Collected data:
+---+

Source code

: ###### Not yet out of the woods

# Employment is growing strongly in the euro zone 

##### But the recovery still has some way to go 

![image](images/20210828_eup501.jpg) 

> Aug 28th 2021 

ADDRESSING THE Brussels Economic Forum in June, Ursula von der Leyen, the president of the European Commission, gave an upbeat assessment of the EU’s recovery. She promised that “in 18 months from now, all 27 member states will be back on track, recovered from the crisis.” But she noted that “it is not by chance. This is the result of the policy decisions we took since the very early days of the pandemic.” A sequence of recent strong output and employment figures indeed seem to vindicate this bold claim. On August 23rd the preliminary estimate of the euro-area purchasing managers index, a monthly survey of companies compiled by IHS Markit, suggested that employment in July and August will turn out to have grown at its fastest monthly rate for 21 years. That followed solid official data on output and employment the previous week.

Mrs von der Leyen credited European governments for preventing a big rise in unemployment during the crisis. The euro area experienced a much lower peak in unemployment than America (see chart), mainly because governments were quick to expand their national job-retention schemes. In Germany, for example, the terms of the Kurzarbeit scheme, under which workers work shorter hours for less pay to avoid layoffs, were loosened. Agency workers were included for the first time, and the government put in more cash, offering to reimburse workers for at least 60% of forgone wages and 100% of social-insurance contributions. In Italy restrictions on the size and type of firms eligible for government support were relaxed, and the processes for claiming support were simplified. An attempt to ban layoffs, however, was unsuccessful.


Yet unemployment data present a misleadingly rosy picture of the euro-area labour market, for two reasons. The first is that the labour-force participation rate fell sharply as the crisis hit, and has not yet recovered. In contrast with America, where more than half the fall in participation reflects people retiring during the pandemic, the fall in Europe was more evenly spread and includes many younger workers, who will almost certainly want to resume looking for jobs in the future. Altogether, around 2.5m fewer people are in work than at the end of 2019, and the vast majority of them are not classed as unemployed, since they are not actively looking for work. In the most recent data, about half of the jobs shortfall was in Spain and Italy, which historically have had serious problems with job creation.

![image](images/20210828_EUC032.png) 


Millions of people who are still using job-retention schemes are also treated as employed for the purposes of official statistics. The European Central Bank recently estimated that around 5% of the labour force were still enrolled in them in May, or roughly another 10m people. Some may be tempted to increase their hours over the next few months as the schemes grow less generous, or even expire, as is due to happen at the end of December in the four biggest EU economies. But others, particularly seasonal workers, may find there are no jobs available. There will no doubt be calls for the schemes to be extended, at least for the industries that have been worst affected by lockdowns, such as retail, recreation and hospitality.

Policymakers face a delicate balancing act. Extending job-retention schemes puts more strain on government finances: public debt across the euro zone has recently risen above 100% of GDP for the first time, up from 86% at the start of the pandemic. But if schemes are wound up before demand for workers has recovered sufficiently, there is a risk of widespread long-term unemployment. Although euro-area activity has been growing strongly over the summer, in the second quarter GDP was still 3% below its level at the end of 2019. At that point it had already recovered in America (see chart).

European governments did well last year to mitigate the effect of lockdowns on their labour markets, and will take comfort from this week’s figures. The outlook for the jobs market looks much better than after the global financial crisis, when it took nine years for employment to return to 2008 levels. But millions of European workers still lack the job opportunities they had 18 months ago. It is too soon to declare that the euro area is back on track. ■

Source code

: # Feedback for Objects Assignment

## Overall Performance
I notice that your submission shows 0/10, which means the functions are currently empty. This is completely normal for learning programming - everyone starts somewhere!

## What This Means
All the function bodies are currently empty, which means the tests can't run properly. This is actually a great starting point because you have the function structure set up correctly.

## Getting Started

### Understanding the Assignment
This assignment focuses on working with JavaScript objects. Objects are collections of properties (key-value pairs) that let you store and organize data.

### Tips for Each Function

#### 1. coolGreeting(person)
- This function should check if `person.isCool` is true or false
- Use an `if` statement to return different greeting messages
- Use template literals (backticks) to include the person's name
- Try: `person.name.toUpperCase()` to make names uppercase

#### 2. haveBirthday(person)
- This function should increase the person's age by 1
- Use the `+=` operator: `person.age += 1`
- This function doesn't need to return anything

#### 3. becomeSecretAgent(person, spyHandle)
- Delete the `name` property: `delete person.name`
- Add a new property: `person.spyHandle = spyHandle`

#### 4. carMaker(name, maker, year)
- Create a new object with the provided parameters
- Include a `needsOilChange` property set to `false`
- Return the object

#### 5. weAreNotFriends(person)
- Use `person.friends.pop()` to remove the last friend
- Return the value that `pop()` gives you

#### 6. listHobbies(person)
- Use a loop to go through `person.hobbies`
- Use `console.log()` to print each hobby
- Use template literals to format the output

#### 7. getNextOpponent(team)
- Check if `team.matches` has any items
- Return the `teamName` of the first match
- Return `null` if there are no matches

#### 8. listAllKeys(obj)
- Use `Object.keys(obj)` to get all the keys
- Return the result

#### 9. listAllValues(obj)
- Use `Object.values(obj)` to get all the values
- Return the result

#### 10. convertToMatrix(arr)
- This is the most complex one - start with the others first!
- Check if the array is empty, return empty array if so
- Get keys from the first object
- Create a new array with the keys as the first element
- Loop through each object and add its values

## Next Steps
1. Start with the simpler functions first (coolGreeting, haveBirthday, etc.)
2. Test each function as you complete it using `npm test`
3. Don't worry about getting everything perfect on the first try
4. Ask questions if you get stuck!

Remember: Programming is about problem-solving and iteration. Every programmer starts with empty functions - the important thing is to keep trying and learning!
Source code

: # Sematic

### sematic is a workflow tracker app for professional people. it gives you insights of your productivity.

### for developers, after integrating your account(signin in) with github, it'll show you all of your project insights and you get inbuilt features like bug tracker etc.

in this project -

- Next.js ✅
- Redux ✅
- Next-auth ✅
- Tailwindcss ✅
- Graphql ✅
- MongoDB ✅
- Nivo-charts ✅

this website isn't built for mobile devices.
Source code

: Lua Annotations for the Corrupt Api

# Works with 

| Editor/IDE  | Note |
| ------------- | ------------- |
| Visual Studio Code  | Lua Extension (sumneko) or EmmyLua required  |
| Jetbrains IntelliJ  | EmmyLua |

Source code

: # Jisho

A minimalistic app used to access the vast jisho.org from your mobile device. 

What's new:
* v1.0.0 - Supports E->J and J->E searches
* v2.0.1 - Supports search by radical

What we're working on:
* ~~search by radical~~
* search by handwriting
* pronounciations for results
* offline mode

+---+

▶ _Problem requirements_
Retype the records above in full, matching each line exactly.

▶ _Response below_
Source code

: ###### Not yet out of the woods

# Employment is growing strongly in the euro zone 

##### But the recovery still has some way to go 

![image](images/20210828_eup501.jpg) 

> Aug 28th 2021 

ADDRESSING THE Brussels Economic Forum in June, Ursula von der Leyen, the president of the European Commission, gave an upbeat assessment of the EU’s recovery. She promised that “in 18 months from now, all 27 member states will be back on track, recovered from the crisis.” But she noted that “it is not by chance. This is the result of the policy decisions we took since the very early days of the pandemic.” A sequence of recent strong output and employment figures indeed seem to vindicate this bold claim. On August 23rd the preliminary estimate of the euro-area purchasing managers index, a monthly survey of companies compiled by IHS Markit, suggested that employment in July and August will turn out to have grown at its fastest monthly rate for 21 years. That followed solid official data on output and employment the previous week.

Mrs von der Leyen credited European governments for preventing a big rise in unemployment during the crisis. The euro area experienced a much lower peak in unemployment than America (see chart), mainly because governments were quick to expand their national job-retention schemes. In Germany, for example, the terms of the Kurzarbeit scheme, under which workers work shorter hours for less pay to avoid layoffs, were loosened. Agency workers were included for the first time, and the government put in more cash, offering to reimburse workers for at least 60% of forgone wages and 100% of social-insurance contributions. In Italy restrictions on the size and type of firms eligible for government support were relaxed, and the processes for claiming support were simplified. An attempt to ban layoffs, however, was unsuccessful.


Yet unemployment data present a misleadingly rosy picture of the euro-area labour market, for two reasons. The first is that the labour-force participation rate fell sharply as the crisis hit, and has not yet recovered. In contrast with America, where more than half the fall in participation reflects people retiring during the pandemic, the fall in Europe was more evenly spread and includes many younger workers, who will almost certainly want to resume looking for jobs in the future. Altogether, around 2.5m fewer people are in work than at the end of 2019, and the vast majority of them are not classed as unemployed, since they are not actively looking for work. In the most recent data, about half of the jobs shortfall was in Spain and Italy, which historically have had serious problems with job creation.

![image](images/20210828_EUC032.png) 


Millions of people who are still using job-retention schemes are also treated as employed for the purposes of official statistics. The European Central Bank recently estimated that around 5% of the labour force were still enrolled in them in May, or roughly another 10m people. Some may be tempted to increase their hours over the next few months as the schemes grow less generous, or even expire, as is due to happen at the end of December in the four biggest EU economies. But others, particularly seasonal workers, may find there are no jobs available. There will no doubt be calls for the schemes to be extended, at least for the industries that have been worst affected by lockdowns, such as retail, recreation and hospitality.

Policymakers face a delicate balancing act. Extending job-retention schemes puts more strain on government finances: public debt across the euro zone has recently risen above 100% of GDP for the first time, up from 86% at the start of the pandemic. But if schemes are wound up before demand for workers has recovered sufficiently, there is a risk of widespread long-term unemployment. Although euro-area activity has been growing strongly over the summer, in the second quarter GDP was still 3% below its level at the end of 2019. At that point it had already recovered in America (see chart).

European governments did well last year to mitigate the effect of lockdowns on their labour markets, and will take comfort from this week’s figures. The outlook for the jobs market looks much better than after the global financial crisis, when it took nine years for employment to return to 2008 levels. But millions of European workers still lack the job opportunities they had 18 months ago. It is too soon to declare that the euro area is back on track. ■

Source code

: # Feedback for Objects Assignment

## Overall Performance
I notice that your submission shows 0/10, which means the functions are currently empty. This is completely normal for learning programming - everyone starts somewhere!

## What This Means
All the function bodies are currently empty, which means the tests can't run properly. This is actually a great starting point because you have the function structure set up correctly.

## Getting Started

### Understanding the Assignment
This assignment focuses on working with JavaScript objects. Objects are collections of properties (key-value pairs) that let you store and organize data.

### Tips for Each Function

#### 1. coolGreeting(person)
- This function should check if `person.isCool` is true or false
- Use an `if` statement to return different greeting messages
- Use template literals (backticks) to include the person's name
- Try: `person.name.toUpperCase()` to make names uppercase

#### 2. haveBirthday(person)
- This function should increase the person's age by 1
- Use the `+=` operator: `person.age += 1`
- This function doesn't need to return anything

#### 3. becomeSecretAgent(person, spyHandle)
- Delete the `name` property: `delete person.name`
- Add a new property: `person.spyHandle = spyHandle`

#### 4. carMaker(name, maker, year)
- Create a new object with the provided parameters
- Include a `needsOilChange` property set to `false`
- Return the object

#### 5. weAreNotFriends(person)
- Use `person.friends.pop()` to remove the last friend
- Return the value that `pop()` gives you

#### 6. listHobbies(person)
- Use a loop to go through `person.hobbies`
- Use `console.log()` to print each hobby
- Use template literals to format the output

#### 7. getNextOpponent(team)
- Check if `team.matches` has any items
- Return the `teamName` of the first match
- Return `null` if there are no matches

#### 8. listAllKeys(obj)
- Use `Object.keys(obj)` to get all the keys
- Return the result

#### 9. listAllValues(obj)
- Use `Object.values(obj)` to get all the values
- Return the result

#### 10. convertToMatrix(arr)
- This is the most complex one - start with the others first!
- Check if the array is empty, return empty array if so
- Get keys from the first object
- Create a new array with the keys as the first element
- Loop through each object and add its values

## Next Steps
1. Start with the simpler functions first (coolGreeting, haveBirthday, etc.)
2. Test each function as you complete it using `npm test`
3. Don't worry about getting everything perfect on the first try
4. Ask questions if you get stuck!

Remember: Programming is about problem-solving and iteration. Every programmer starts with empty functions - the important thing is to keep trying and learning!
Source code

: # Sematic

### sematic is a workflow tracker app for professional people. it gives you insights of your productivity.

### for developers, after integrating your account(signin in) with github, it'll show you all of your project insights and you get inbuilt features like bug tracker etc.

in this project -

- Next.js ✅
- Redux ✅
- Next-auth ✅
- Tailwindcss ✅
- Graphql ✅
- MongoDB ✅
- Nivo-charts ✅

this website isn't built for mobile devices.
Source code

: Lua Annotations for the Corrupt Api

# Works with 

| Editor/IDE  | Note |
| ------------- | ------------- |
| Visual Studio Code  | Lua Extension (sumneko) or EmmyLua required  |
| Jetbrains IntelliJ  | EmmyLua |

Source code

: # Jisho

A minimalistic app used to access the vast jisho.org from your mobile device. 

What's new:
* v1.0.0 - Supports E->J and J->E searches
* v2.0.1 - Supports search by radical

What we're working on:
* ~~search by radical~~
* search by handwriting
* pronounciations for results
* offline mode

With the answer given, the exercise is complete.